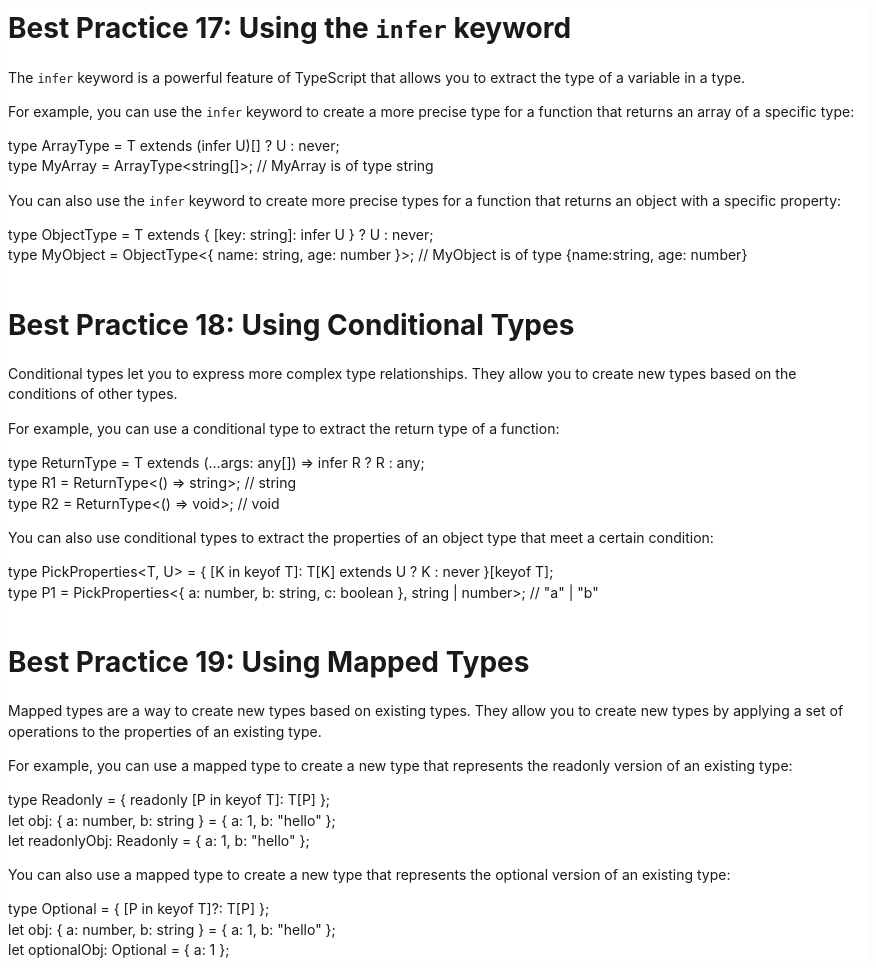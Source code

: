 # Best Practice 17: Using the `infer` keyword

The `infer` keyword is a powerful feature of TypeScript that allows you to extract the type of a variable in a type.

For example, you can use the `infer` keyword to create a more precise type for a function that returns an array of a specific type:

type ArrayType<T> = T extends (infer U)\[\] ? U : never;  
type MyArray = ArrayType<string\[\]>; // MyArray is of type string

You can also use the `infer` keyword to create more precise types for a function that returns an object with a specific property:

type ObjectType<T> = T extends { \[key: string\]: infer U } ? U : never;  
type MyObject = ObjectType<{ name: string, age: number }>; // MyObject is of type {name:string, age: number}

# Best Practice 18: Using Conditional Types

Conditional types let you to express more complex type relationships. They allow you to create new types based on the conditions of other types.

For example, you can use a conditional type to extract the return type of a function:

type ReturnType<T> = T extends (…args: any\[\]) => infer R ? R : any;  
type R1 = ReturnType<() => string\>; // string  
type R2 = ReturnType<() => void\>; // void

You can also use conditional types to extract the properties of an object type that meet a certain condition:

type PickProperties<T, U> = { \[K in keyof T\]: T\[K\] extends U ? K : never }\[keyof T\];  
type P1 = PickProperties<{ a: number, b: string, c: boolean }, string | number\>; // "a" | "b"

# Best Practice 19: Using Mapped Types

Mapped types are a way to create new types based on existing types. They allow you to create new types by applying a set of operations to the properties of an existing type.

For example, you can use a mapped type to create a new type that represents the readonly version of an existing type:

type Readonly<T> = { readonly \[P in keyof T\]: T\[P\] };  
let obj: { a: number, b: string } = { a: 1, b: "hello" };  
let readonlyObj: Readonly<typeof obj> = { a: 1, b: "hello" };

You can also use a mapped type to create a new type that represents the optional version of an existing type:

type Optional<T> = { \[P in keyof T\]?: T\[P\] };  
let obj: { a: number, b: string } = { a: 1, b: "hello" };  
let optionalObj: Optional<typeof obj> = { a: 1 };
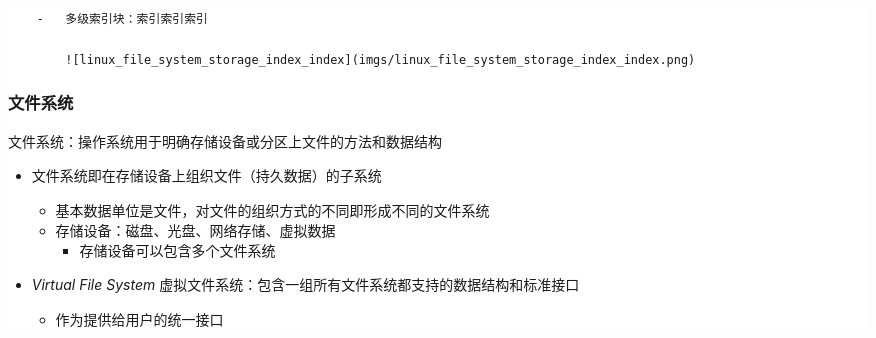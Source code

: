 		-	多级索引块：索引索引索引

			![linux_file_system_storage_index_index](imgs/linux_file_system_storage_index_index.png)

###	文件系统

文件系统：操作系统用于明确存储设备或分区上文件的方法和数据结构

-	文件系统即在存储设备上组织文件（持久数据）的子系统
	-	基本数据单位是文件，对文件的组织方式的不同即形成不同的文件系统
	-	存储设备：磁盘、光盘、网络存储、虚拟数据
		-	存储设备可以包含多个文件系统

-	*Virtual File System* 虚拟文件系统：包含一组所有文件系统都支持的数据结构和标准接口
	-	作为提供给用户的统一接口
.....
EXERCISE PROMPT: Where a line above contains the string "keyof", copy that line.

SOLUTION TO THE EXERCISE:
type PickProperties<T, U> = { \[K in keyof T\]: T\[K\] extends U ? K : never }\[keyof T\];  
type Readonly<T> = { readonly \[P in keyof T\]: T\[P\] };  
type Optional<T> = { \[P in keyof T\]?: T\[P\] };  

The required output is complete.